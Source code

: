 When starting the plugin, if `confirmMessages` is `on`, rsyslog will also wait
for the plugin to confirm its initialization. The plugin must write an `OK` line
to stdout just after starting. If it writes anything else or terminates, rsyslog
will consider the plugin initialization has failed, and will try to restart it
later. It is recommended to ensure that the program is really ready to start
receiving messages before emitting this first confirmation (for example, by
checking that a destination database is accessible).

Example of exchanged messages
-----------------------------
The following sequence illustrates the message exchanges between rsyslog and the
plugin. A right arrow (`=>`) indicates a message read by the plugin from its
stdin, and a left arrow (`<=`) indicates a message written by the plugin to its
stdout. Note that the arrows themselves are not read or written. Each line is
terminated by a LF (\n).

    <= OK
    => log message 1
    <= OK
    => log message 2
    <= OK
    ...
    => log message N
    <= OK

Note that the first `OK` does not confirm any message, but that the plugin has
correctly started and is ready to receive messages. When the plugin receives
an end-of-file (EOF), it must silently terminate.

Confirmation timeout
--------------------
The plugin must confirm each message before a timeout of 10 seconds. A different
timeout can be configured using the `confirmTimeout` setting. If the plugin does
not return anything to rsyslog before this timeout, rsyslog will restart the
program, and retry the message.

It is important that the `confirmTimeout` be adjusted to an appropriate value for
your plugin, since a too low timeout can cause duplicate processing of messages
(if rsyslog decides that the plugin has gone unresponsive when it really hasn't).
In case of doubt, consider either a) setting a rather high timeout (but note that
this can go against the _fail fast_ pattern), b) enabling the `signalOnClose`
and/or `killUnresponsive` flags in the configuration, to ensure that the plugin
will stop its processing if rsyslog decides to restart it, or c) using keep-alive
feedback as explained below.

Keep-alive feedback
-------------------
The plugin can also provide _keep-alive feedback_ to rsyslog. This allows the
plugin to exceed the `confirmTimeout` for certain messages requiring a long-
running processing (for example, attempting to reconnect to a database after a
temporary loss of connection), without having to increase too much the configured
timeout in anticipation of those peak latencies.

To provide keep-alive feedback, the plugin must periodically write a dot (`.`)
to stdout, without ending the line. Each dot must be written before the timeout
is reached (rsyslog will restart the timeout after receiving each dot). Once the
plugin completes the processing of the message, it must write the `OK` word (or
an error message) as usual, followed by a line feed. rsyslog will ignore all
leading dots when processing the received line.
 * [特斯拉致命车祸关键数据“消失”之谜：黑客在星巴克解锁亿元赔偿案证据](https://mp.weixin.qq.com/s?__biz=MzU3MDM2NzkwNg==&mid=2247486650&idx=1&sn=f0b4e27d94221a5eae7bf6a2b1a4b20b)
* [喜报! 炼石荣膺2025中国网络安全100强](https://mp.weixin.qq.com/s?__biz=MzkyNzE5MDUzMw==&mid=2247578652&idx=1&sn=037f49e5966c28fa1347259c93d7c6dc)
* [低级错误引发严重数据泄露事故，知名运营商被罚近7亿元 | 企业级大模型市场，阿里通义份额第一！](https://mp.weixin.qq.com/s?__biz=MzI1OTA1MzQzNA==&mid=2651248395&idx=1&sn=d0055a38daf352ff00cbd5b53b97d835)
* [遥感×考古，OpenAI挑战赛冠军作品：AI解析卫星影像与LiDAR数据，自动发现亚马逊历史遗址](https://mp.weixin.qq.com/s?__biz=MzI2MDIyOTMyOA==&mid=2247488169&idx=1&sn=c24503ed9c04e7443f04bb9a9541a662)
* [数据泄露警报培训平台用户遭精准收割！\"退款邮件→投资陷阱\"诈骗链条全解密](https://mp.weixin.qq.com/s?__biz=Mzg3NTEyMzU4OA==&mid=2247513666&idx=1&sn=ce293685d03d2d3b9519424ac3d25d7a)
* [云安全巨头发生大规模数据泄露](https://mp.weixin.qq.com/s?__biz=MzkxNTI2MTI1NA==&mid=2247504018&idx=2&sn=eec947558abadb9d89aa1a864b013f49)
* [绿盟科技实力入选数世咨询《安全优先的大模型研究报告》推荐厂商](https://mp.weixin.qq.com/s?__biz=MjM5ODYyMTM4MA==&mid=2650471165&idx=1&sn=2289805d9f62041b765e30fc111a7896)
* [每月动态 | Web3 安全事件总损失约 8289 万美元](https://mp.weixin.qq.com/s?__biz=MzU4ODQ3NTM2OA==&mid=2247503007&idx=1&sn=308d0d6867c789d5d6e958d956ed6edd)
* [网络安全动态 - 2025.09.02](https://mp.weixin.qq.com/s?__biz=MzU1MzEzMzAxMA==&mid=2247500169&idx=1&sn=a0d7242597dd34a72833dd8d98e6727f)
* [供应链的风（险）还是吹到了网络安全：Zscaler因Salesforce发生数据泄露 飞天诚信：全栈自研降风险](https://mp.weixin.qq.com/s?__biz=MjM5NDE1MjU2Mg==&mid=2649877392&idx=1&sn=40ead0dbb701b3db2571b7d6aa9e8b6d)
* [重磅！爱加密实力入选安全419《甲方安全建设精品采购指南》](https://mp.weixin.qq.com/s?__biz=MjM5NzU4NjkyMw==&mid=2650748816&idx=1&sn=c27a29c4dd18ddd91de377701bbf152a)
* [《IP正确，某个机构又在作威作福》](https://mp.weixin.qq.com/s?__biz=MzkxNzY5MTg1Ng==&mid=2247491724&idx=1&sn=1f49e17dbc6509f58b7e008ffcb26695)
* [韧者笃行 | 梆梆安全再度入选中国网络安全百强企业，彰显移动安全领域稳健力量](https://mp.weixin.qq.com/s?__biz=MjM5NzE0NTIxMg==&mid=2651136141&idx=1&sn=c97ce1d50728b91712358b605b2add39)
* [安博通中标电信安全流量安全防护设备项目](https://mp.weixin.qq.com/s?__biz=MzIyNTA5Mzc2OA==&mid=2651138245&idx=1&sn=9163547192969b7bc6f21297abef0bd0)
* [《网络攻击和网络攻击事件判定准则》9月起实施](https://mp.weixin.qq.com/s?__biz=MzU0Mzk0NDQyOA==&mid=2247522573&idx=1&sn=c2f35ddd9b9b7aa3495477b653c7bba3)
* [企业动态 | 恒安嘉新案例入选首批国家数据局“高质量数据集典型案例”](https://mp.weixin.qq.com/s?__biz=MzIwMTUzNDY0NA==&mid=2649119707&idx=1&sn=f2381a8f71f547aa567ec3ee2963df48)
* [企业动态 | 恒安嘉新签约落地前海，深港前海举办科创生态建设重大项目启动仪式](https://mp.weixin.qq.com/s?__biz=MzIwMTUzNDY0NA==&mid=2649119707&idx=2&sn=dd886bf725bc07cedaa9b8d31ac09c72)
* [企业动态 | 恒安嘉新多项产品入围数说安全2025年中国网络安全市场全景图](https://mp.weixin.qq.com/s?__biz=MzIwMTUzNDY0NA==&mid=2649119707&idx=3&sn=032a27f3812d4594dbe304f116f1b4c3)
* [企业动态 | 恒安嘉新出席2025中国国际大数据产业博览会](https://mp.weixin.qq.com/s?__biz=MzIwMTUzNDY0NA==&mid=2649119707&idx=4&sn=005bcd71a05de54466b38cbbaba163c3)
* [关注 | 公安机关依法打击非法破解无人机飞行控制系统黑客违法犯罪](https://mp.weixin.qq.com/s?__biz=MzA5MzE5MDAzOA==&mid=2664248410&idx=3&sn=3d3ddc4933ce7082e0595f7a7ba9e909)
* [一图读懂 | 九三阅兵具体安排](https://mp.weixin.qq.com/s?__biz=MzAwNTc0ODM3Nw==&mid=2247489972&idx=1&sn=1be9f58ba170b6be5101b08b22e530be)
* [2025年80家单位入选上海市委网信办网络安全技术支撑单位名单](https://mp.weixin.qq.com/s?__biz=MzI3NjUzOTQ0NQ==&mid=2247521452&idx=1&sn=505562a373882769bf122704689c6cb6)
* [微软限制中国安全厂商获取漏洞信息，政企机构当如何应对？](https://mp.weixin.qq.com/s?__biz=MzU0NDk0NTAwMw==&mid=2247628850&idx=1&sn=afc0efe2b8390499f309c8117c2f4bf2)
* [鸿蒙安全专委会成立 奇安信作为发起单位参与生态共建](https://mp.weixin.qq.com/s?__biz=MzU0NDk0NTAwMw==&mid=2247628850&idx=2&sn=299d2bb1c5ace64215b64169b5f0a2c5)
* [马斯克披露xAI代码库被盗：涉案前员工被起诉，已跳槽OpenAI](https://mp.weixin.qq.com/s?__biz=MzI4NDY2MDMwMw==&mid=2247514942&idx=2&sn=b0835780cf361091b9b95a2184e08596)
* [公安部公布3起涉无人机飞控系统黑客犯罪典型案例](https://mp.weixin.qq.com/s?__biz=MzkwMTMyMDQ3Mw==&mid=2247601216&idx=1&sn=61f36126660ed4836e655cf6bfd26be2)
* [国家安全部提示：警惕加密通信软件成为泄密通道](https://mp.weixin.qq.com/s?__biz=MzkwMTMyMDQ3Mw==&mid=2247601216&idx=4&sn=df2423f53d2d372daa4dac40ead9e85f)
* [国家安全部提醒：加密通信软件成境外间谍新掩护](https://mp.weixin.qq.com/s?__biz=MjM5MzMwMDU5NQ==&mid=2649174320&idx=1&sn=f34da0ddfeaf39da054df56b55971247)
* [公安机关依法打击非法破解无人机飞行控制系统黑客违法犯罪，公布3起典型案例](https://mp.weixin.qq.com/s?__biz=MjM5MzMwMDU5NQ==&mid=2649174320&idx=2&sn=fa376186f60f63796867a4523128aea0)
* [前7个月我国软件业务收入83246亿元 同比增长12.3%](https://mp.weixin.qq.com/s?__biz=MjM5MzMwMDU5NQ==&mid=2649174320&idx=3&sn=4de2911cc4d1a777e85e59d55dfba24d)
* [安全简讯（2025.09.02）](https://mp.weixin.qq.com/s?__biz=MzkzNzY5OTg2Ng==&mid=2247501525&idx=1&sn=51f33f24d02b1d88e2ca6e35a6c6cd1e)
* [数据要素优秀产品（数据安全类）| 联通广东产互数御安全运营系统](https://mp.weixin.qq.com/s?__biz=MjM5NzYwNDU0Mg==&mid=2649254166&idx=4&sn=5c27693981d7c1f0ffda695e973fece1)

## Exercise brief
The response must consist solely of the lines from the top of the records through the line holding "later. It is", copied word for word.

## Response to the task
Source code

: When starting the plugin, if `confirmMessages` is `on`, rsyslog will also wait
for the plugin to confirm its initialization. The plugin must write an `OK` line
to stdout just after starting. If it writes anything else or terminates, rsyslog
will consider the plugin initialization has failed, and will try to restart it
later. It is recommended to ensure that the program is really ready to start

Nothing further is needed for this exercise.